Stored data
::::

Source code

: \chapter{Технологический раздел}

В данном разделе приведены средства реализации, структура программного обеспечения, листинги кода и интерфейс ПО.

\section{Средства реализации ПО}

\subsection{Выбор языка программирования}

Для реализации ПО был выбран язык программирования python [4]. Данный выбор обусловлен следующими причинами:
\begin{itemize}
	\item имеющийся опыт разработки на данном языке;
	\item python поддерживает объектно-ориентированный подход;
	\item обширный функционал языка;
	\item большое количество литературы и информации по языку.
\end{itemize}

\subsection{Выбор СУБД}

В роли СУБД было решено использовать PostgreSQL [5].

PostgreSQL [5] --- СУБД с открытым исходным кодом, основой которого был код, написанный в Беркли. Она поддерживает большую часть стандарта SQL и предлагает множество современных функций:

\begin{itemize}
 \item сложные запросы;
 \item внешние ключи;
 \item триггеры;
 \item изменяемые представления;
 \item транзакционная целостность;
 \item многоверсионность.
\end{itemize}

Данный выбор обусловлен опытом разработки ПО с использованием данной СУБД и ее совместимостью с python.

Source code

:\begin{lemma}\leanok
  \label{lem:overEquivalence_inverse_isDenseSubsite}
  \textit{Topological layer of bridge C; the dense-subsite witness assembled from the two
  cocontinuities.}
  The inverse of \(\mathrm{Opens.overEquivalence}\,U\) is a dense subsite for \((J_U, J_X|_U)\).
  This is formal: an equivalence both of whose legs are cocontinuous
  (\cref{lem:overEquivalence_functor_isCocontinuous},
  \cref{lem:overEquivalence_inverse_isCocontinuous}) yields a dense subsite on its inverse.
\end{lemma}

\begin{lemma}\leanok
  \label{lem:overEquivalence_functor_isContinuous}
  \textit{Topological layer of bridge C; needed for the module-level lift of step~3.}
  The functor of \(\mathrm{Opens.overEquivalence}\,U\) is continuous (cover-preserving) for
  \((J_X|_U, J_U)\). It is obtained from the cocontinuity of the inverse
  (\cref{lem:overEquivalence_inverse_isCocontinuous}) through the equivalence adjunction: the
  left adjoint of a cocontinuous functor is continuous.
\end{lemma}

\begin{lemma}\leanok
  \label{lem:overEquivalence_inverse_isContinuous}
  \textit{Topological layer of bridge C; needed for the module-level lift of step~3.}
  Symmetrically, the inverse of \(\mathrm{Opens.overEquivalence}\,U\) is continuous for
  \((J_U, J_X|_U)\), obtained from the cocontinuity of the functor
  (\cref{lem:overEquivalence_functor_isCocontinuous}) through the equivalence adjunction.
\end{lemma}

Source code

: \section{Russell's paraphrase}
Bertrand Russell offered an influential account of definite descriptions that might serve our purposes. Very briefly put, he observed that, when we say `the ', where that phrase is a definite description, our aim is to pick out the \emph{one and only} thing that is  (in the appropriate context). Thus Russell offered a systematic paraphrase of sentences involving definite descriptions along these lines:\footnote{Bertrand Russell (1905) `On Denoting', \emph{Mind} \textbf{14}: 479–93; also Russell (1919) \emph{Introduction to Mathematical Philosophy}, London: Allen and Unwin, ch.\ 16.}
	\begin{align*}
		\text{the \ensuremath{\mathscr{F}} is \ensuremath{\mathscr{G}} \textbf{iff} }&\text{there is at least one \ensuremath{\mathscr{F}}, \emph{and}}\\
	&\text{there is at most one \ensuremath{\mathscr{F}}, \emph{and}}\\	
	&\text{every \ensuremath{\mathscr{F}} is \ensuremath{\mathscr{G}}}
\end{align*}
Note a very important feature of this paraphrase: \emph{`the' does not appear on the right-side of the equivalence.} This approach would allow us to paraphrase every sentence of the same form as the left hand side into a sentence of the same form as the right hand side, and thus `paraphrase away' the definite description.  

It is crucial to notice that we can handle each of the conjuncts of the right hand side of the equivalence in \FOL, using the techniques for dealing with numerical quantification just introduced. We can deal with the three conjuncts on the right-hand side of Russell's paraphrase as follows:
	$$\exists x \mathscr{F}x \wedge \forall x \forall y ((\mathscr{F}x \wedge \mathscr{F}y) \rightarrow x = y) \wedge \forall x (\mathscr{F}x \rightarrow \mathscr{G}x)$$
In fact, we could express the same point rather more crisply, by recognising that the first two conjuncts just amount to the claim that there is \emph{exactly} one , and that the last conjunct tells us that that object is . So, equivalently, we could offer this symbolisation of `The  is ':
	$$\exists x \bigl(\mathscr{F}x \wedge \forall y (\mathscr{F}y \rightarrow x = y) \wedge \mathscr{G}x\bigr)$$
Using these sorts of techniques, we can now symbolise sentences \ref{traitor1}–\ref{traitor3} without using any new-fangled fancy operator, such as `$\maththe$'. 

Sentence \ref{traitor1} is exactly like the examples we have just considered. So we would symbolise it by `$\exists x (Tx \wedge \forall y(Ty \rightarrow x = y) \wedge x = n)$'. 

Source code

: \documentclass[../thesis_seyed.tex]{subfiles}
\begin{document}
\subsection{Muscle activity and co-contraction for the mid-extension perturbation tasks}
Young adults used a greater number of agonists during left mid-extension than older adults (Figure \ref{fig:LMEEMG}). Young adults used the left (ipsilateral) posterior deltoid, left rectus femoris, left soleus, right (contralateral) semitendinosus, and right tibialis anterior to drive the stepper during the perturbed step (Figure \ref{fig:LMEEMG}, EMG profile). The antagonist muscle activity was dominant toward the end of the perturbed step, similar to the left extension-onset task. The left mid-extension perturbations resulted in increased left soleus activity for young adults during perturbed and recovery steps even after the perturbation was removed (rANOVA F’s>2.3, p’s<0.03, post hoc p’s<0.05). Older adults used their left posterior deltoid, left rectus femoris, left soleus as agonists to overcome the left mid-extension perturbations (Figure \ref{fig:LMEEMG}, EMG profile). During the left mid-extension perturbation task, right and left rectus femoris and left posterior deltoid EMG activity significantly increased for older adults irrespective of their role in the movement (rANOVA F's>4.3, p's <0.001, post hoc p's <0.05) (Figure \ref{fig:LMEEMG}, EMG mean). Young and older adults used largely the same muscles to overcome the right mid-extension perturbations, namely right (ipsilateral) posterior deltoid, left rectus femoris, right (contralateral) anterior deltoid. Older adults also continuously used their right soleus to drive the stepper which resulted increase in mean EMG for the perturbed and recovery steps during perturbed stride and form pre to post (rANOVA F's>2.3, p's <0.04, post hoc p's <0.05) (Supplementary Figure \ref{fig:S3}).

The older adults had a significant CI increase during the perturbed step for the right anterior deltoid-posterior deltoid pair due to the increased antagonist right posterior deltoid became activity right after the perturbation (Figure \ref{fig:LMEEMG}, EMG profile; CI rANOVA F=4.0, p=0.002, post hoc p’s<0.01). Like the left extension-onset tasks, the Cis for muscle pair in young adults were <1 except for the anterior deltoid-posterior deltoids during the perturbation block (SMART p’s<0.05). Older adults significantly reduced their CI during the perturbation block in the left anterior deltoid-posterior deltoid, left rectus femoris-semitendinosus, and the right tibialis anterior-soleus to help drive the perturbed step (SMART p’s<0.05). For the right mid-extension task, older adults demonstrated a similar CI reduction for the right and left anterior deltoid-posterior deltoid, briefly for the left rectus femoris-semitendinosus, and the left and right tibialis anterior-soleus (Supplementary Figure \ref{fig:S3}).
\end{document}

::::

Match on "hand" and copy out every line of the entries that contains it.

* Solution *
Note a very important feature of this paraphrase: \emph{`the' does not appear on the right-side of the equivalence.} This approach would allow us to paraphrase every sentence of the same form as the left hand side into a sentence of the same form as the right hand side, and thus `paraphrase away' the definite description.  
It is crucial to notice that we can handle each of the conjuncts of the right hand side of the equivalence in \FOL, using the techniques for dealing with numerical quantification just introduced. We can deal with the three conjuncts on the right-hand side of Russell's paraphrase as follows:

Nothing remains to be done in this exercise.